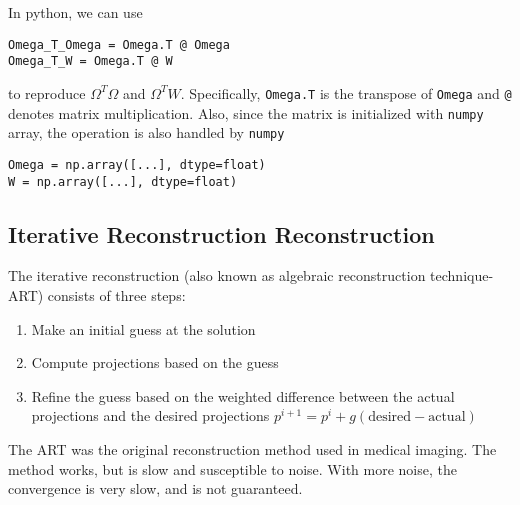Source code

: \documentclass[../../../main.tex]{subfiles}
\begin{document}
In python, we can use
\begin{verbatim}
Omega_T_Omega = Omega.T @ Omega
Omega_T_W = Omega.T @ W
\end{verbatim}
to reproduce $\Omega^T \Omega$ and $\Omega^T W$.
Specifically, \verb|Omega.T| is the transpose of \verb|Omega| and \verb|@| denotes matrix multiplication.
Also, since the matrix is initialized with \verb|numpy| array, the operation is also handled by \verb|numpy|
\begin{verbatim}
Omega = np.array([...], dtype=float)
W = np.array([...], dtype=float)
\end{verbatim}

\subsection{Iterative Reconstruction Reconstruction}
The iterative reconstruction (also known as algebraic reconstruction technique-ART) consists of three steps:
\begin{enumerate}
    \item Make an initial guess at the solution
    \item Compute projections based on the guess
    \item Refine the guess based on the weighted difference between the actual projections and the desired projections $p^{i+1}=p^i+g(\text{desired}-\text{actual})$
\end{enumerate}
The ART was the original reconstruction method used in medical imaging.
The method works, but is slow and susceptible to noise. With more noise, the convergence is very slow, and is not guaranteed.
\end{document}
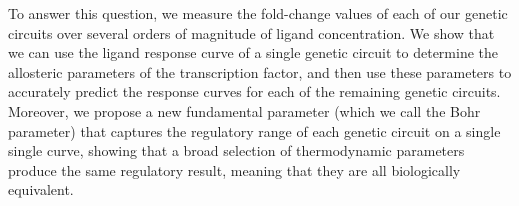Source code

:
To answer this question, we measure the fold-change values of each of our
genetic circuits over several orders of magnitude of ligand concentration. We
show that we can use the ligand response curve of a single genetic circuit to
determine the allosteric parameters of the transcription factor, and then use
these parameters to accurately predict the response curves for each of the
remaining genetic circuits. Moreover, we propose a new fundamental parameter
(which we call the Bohr parameter) that captures the regulatory range of each
genetic circuit on a single single curve, showing that a broad selection of
thermodynamic parameters produce the same regulatory result, meaning that they
are all biologically equivalent.



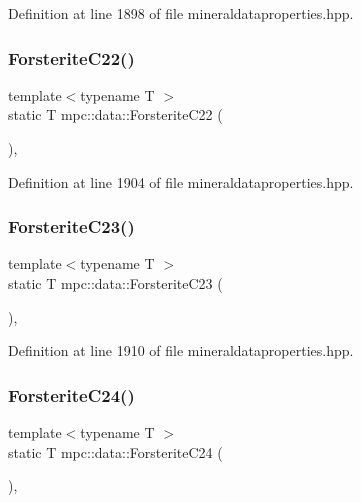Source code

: Definition at line 1898 of file mineraldataproperties.\+hpp.

\mbox{\label{namespacempc_1_1data_a83a914039d4a81b37e854d76a95e9a1d}} 
\subsubsection{\texorpdfstring{Forsterite\+C22()}{ForsteriteC22()}}
{\footnotesize\ttfamily template$<$typename T $>$ \\
static T mpc\+::data\+::\+Forsterite\+C22 (\begin{DoxyParamCaption}{ }\end{DoxyParamCaption})\hspace{0.3cm}{\ttfamily [inline]}, {\ttfamily [static]}}



Definition at line 1904 of file mineraldataproperties.\+hpp.

\mbox{\label{namespacempc_1_1data_ab0f172914c41ce2226932800c7473186}} 
\subsubsection{\texorpdfstring{Forsterite\+C23()}{ForsteriteC23()}}
{\footnotesize\ttfamily template$<$typename T $>$ \\
static T mpc\+::data\+::\+Forsterite\+C23 (\begin{DoxyParamCaption}{ }\end{DoxyParamCaption})\hspace{0.3cm}{\ttfamily [inline]}, {\ttfamily [static]}}



Definition at line 1910 of file mineraldataproperties.\+hpp.

\mbox{\label{namespacempc_1_1data_a6dd48ff1b45434b2448dd987a7c6dc14}} 
\subsubsection{\texorpdfstring{Forsterite\+C24()}{ForsteriteC24()}}
{\footnotesize\ttfamily template$<$typename T $>$ \\
static T mpc\+::data\+::\+Forsterite\+C24 (\begin{DoxyParamCaption}{ }\end{DoxyParamCaption})\hspace{0.3cm}{\ttfamily [inline]}, {\ttfamily [static]}}



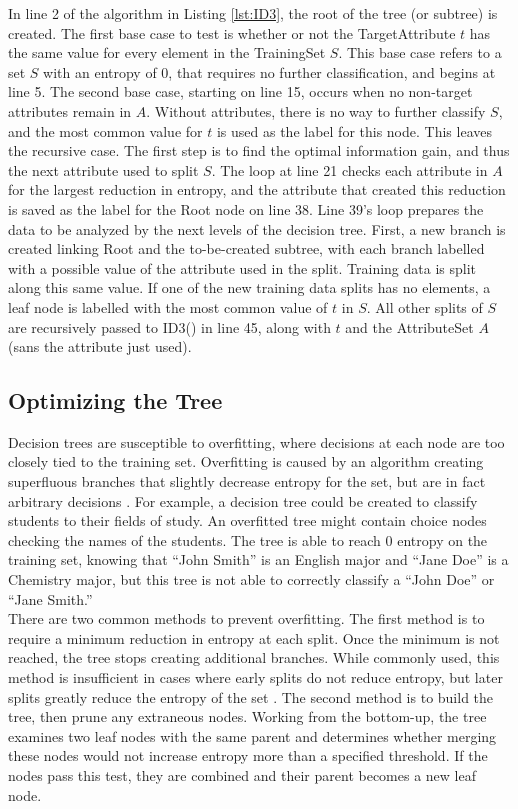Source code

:In line 2 of the algorithm in Listing \ref{lst:ID3}, the root of the tree (or subtree) is created. The first base case to test is whether or not the TargetAttribute $t$ has the same value for every element in the TrainingSet $S$. This base case refers to a set $S$ with an entropy of 0, that requires no further classification, and begins at line 5. The second base case, starting on line 15, occurs when no non-target attributes remain in $A$. Without attributes, there is no way to further classify $S$, and the most common value for $t$ is used as the label for this node. This leaves the recursive case. The first step is to find the optimal information gain, and thus the next attribute used to split $S$. The loop at line 21 checks each attribute in $A$ for the largest reduction in entropy, and the attribute that created this reduction is saved as the label for the Root node on line 38. Line 39's loop prepares the data to be analyzed by the next levels of the decision tree. First, a new branch is created linking Root and the to-be-created subtree, with each branch labelled with a possible value of the attribute used in the split. Training data is split along this same value. If one of the new training data splits has no elements, a leaf node is labelled with the most common value of $t$ in $S$. All other splits of $S$ are recursively passed to ID3() in line 45, along with $t$ and the AttributeSet $A$ (sans the attribute just used). 

\subsection{Optimizing the Tree}
Decision trees are susceptible to overfitting, where decisions at each node are too closely tied to the training set. Overfitting is caused by an algorithm creating superfluous branches that slightly decrease entropy for the set, but are in fact arbitrary decisions \cite{sega07}. For example, a decision tree could be created to classify students to their fields of study. An overfitted tree might contain choice nodes checking the names of the students. The tree is able to reach 0 entropy on the training set, knowing that ``John Smith'' is an English major and ``Jane Doe'' is a Chemistry major, but this tree is not able to correctly classify a ``John Doe'' or ``Jane Smith.''\\

There are two common methods to prevent overfitting. The first method is to require a minimum reduction in entropy at each split. Once the minimum is not reached, the tree stops creating additional branches. While commonly used, this method is insufficient in cases where early splits do not reduce entropy, but later splits greatly reduce the entropy of the set \cite{sega07}. The second method is to build the tree, then prune any extraneous nodes. Working from the bottom-up, the tree examines two leaf nodes with the same parent and determines whether merging these nodes would not increase entropy more than a specified threshold. If the nodes pass this test, they are combined and their parent becomes a new leaf node.\\

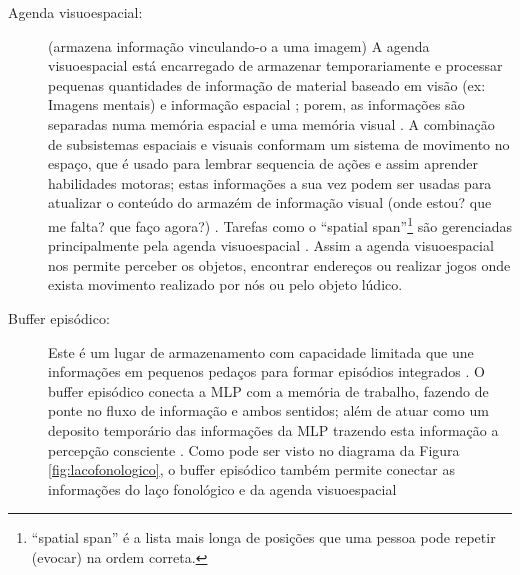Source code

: \begin{description}
\item[Agenda visuoespacial:] (armazena informação vinculando-o a uma imagem)
\label{reflabel:visuoespacial}
A agenda visuoespacial está encarregado de armazenar temporariamente  e processar pequenas quantidades de informação
de material baseado em visão (ex: Imagens mentais) e informação espacial
\cite[pp. 678]{spreen2006compendium} \cite[pp. 124]{pake2019psicologia};
porem, as informações são separadas numa memória  espacial e uma memória visual \cite[pp. 124]{pake2019psicologia}.
A combinação de  subsistemas espaciais e visuais conformam um sistema de movimento no espaço, 
que é usado para lembrar sequencia de ações e assim aprender habilidades motoras;
estas informações a sua vez podem ser usadas para atualizar o conteúdo do armazém de informação visual
(onde estou? que me falta? que faço agora?)
\cite[pp. 274]{braisby2012cognitive} \cite[pp. 125]{pake2019psicologia}.
Tarefas como o ``spatial span''\footnote{``spatial span'' é a lista mais longa de posições que uma 
pessoa pode repetir (evocar) na ordem correta.} 
são gerenciadas principalmente pela agenda visuoespacial 
\cite[pp. 678]{spreen2006compendium}.
Assim a agenda visuoespacial nos permite perceber os objetos, 
encontrar endereços ou realizar jogos onde exista movimento realizado por nós ou pelo objeto lúdico. 


\item[Buffer episódico:] 
Este é um lugar de armazenamento com capacidade limitada que une informações em 
pequenos pedaços para formar episódios integrados 
\cite[pp. 678]{spreen2006compendium} \cite[pp. 126]{pake2019psicologia}.
O buffer episódico conecta a MLP com a memória de trabalho, 
fazendo de ponte no fluxo de informação e ambos sentidos;
além de atuar como um deposito temporário das informações da MLP
trazendo esta informação a percepção consciente
\cite[pp. 126]{pake2019psicologia} \cite[pp. 283-284]{braisby2012cognitive}.
Como pode ser visto no diagrama da Figura \ref{fig:lacofonologico}, 
o buffer episódico também permite conectar as informações do laço fonológico e da agenda visuoespacial
\end{description}
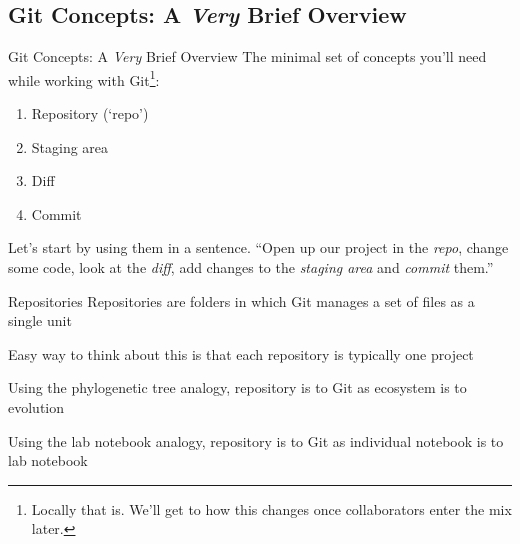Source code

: \documentclass[pdf]{beamer} %
\begin{document}
\subsection{Git Concepts: A \emph{Very} Brief Overview}
\begin{frame}[t]{Git Concepts: A \emph{Very} Brief Overview}
    The minimal set of concepts you'll need while working with Git\footnote{Locally that is. We'll get to how this changes once collaborators enter the mix later.}:
    \begin{enumerate}
        \item Repository (`repo')
        \item Staging area
        \item Diff
        \item Commit
    \end{enumerate}
    Let's start by using them in a sentence.
    ``Open up our project in the \emph{repo}, change some code, look at the \emph{diff}, add changes to the \emph{staging area} and \emph{commit} them.''

\end{frame}

\begin{frame}[t]{Repositories}
    Repositories are folders in which Git manages a set of files as a single unit

    \vspace{1cm}
    Easy way to think about this is that each repository is typically one project

    \vspace{1cm}
    Using the phylogenetic tree analogy, repository is to Git as ecosystem is to evolution

    \vspace{1cm}
    Using the lab notebook analogy, repository is to Git as individual notebook is to lab notebook
\end{frame}
\end{document}
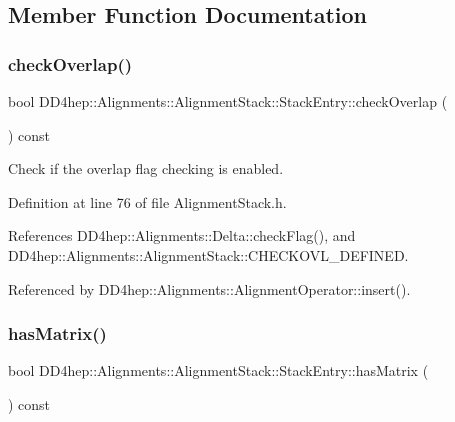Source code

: \subsection{Member Function Documentation}
\hypertarget{struct_d_d4hep_1_1_alignments_1_1_alignment_stack_1_1_stack_entry_a3444dae73770098e181f771a13ee389e}{}\label{struct_d_d4hep_1_1_alignments_1_1_alignment_stack_1_1_stack_entry_a3444dae73770098e181f771a13ee389e} 
\subsubsection{\texorpdfstring{check\+Overlap()}{checkOverlap()}}
{\footnotesize\ttfamily bool D\+D4hep\+::\+Alignments\+::\+Alignment\+Stack\+::\+Stack\+Entry\+::check\+Overlap (\begin{DoxyParamCaption}{ }\end{DoxyParamCaption}) const\hspace{0.3cm}{\ttfamily [inline]}}



Check if the overlap flag checking is enabled. 



Definition at line 76 of file Alignment\+Stack.\+h.



References D\+D4hep\+::\+Alignments\+::\+Delta\+::check\+Flag(), and D\+D4hep\+::\+Alignments\+::\+Alignment\+Stack\+::\+C\+H\+E\+C\+K\+O\+V\+L\+\_\+\+D\+E\+F\+I\+N\+ED.



Referenced by D\+D4hep\+::\+Alignments\+::\+Alignment\+Operator\+::insert().

\hypertarget{struct_d_d4hep_1_1_alignments_1_1_alignment_stack_1_1_stack_entry_a96f255d40cf16b0cfbf37496dafac7bd}{}\label{struct_d_d4hep_1_1_alignments_1_1_alignment_stack_1_1_stack_entry_a96f255d40cf16b0cfbf37496dafac7bd} 
\subsubsection{\texorpdfstring{has\+Matrix()}{hasMatrix()}}
{\footnotesize\ttfamily bool D\+D4hep\+::\+Alignments\+::\+Alignment\+Stack\+::\+Stack\+Entry\+::has\+Matrix (\begin{DoxyParamCaption}{ }\end{DoxyParamCaption}) const\hspace{0.3cm}{\ttfamily [inline]}}



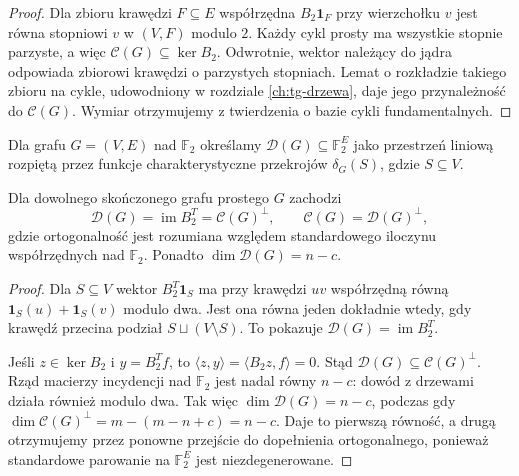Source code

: \begin{proof}
Dla zbioru krawędzi $F\subseteq E$ współrzędna
$B_2\mathbf1_F$ przy wierzchołku $v$ jest równa
stopniowi $v$ w $(V,F)$ modulo $2$.
Każdy cykl prosty ma wszystkie stopnie parzyste, a więc
$\mathcal C(G)\subseteq\ker B_2$.
Odwrotnie, wektor należący do jądra odpowiada zbiorowi
krawędzi o parzystych stopniach. Lemat o rozkładzie takiego
zbioru na cykle, udowodniony w rozdziale
\ref{ch:tg-drzewa}, daje jego przynależność do
$\mathcal C(G)$. Wymiar otrzymujemy z twierdzenia
o bazie cykli fundamentalnych.
\end{proof}

\begin{definicja}
Dla grafu $G=(V,E)$ nad $\mathbb F_2$ określamy
$\mathcal D(G)\subseteq\mathbb F_2^E$ jako przestrzeń
liniową rozpiętą przez funkcje charakterystyczne
przekrojów $\delta_G(S)$, gdzie $S\subseteq V$.
\end{definicja}

\begin{twierdzenie}
\label{thm:tg-orthogonal}
Dla dowolnego skończonego grafu prostego $G$ zachodzi
\[
\mathcal D(G)=\operatorname{im}B_2^T
  =\mathcal C(G)^\perp,\qquad
\mathcal C(G)=\mathcal D(G)^\perp,
\]
gdzie ortogonalność jest rozumiana względem
standardowego iloczynu współrzędnych nad $\mathbb F_2$.
Ponadto $\dim\mathcal D(G)=n-c$.
\end{twierdzenie}

\begin{proof}
Dla $S\subseteq V$ wektor $B_2^T\mathbf1_S$
ma przy krawędzi $uv$ współrzędną równą
$\mathbf1_S(u)+\mathbf1_S(v)$ modulo dwa. Jest ona równa
jeden dokładnie wtedy, gdy krawędź przecina podział
$S\sqcup(V\setminus S)$. To pokazuje
$\mathcal D(G)=\operatorname{im}B_2^T$.

Jeśli $z\in\ker B_2$ i $y=B_2^Tf$, to
$\langle z,y\rangle=\langle B_2z,f\rangle=0$.
Stąd $\mathcal D(G)\subseteq\mathcal C(G)^\perp$.
Rząd macierzy incydencji nad $\mathbb F_2$ jest nadal
równy $n-c$: dowód z drzewami działa również modulo dwa.
Tak więc $\dim\mathcal D(G)=n-c$, podczas gdy
$\dim\mathcal C(G)^\perp=m-(m-n+c)=n-c$.
Daje to pierwszą równość, a drugą otrzymujemy przez
ponowne przejście do dopełnienia ortogonalnego,
ponieważ standardowe parowanie na $\mathbb F_2^E$
jest niezdegenerowane.
\end{proof}

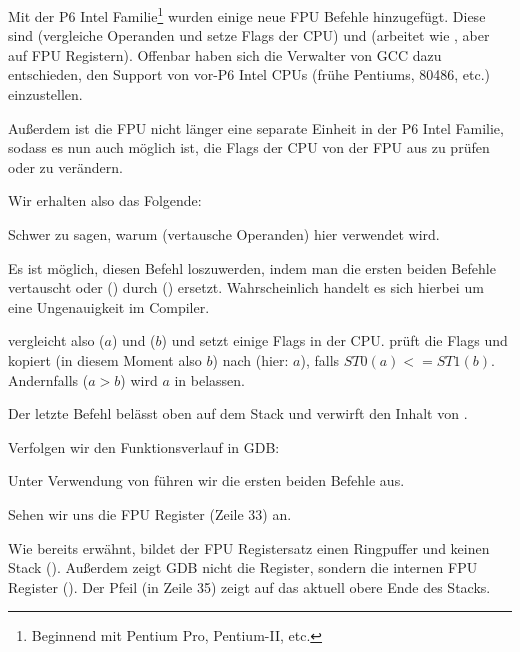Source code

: \label{gcc481_o3}
Mit der P6 Intel Familie\footnote{Beginnend mit Pentium Pro, Pentium-II, etc.}
wurden einige neue FPU Befehle hinzugefügt. 
Diese sind  (vergleiche Operanden und setze Flags der CPU) und 
 (arbeitet wie , aber auf FPU Registern).
Offenbar haben sich die Verwalter von GCC dazu entschieden, den Support von
vor-P6 Intel CPUs (frühe Pentiums, 80486, etc.) einzustellen.

Außerdem ist die FPU nicht länger eine separate Einheit in der P6 Intel Familie,
sodass es nun auch möglich ist, die Flags der CPU von der FPU aus zu prüfen oder
zu verändern.

Wir erhalten also das Folgende:



Schwer zu sagen, warum  (vertausche Operanden) hier verwendet wird.

Es ist möglich, diesen Befehl loszuwerden, indem man die ersten beiden \FLD
Befehle vertauscht oder  () durch 
() ersetzt.
Wahrscheinlich handelt es sich hierbei um eine Ungenauigkeit im Compiler.

 vergleicht also  ($a$) und  ($b$) und setzt einige
Flags in der CPU. 
 prüft die Flags und kopiert  (in diesem Moment also $b$)
nach  (hier: $a$), falls $ST0 (a) <= ST1 (b)$.
Andernfalls ($a>b$) wird $a$ in  belassen.

Der letzte \FSTP Befehl belässt  oben auf dem Stack und verwirft den
Inhalt von . 

Verfolgen wir den Funktionsverlauf in GDB:



Unter Verwendung von  führen wir die ersten beiden \FLD Befehle aus.

Sehen wir uns die FPU Register (Zeile 33) an.

Wie bereits erwähnt, bildet der FPU Registersatz einen Ringpuffer und keinen
Stack ().
Außerdem zeigt GDB nicht die  Register, sondern die internen FPU
Register (). 
Der Pfeil (in Zeile 35) zeigt auf das aktuell obere Ende des Stacks.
--------------------
### [Exercise brief]
All lines above from the one containing "Omega_T_W = Omega.T @ W" up to and including the one containing "1898 of file mineraldataproperties.\+hpp." are to be set down exactly, and nothing else. Leave images out.

### [Answer box]
Omega_T_W = Omega.T @ W
\end{verbatim}
to reproduce $\Omega^T \Omega$ and $\Omega^T W$.
Specifically, \verb|Omega.T| is the transpose of \verb|Omega| and \verb|@| denotes matrix multiplication.
Also, since the matrix is initialized with \verb|numpy| array, the operation is also handled by \verb|numpy|
\begin{verbatim}
Omega = np.array([...], dtype=float)
W = np.array([...], dtype=float)
\end{verbatim}

\subsection{Iterative Reconstruction Reconstruction}
The iterative reconstruction (also known as algebraic reconstruction technique-ART) consists of three steps:
\begin{enumerate}
    \item Make an initial guess at the solution
    \item Compute projections based on the guess
    \item Refine the guess based on the weighted difference between the actual projections and the desired projections $p^{i+1}=p^i+g(\text{desired}-\text{actual})$
\end{enumerate}
The ART was the original reconstruction method used in medical imaging.
The method works, but is slow and susceptible to noise. With more noise, the convergence is very slow, and is not guaranteed.
\end{document}
Source code

:
To answer this question, we measure the fold-change values of each of our
genetic circuits over several orders of magnitude of ligand concentration. We
show that we can use the ligand response curve of a single genetic circuit to
determine the allosteric parameters of the transcription factor, and then use
these parameters to accurately predict the response curves for each of the
remaining genetic circuits. Moreover, we propose a new fundamental parameter
(which we call the Bohr parameter) that captures the regulatory range of each
genetic circuit on a single single curve, showing that a broad selection of
thermodynamic parameters produce the same regulatory result, meaning that they
are all biologically equivalent.



Source code

: Definition at line 1898 of file mineraldataproperties.\+hpp.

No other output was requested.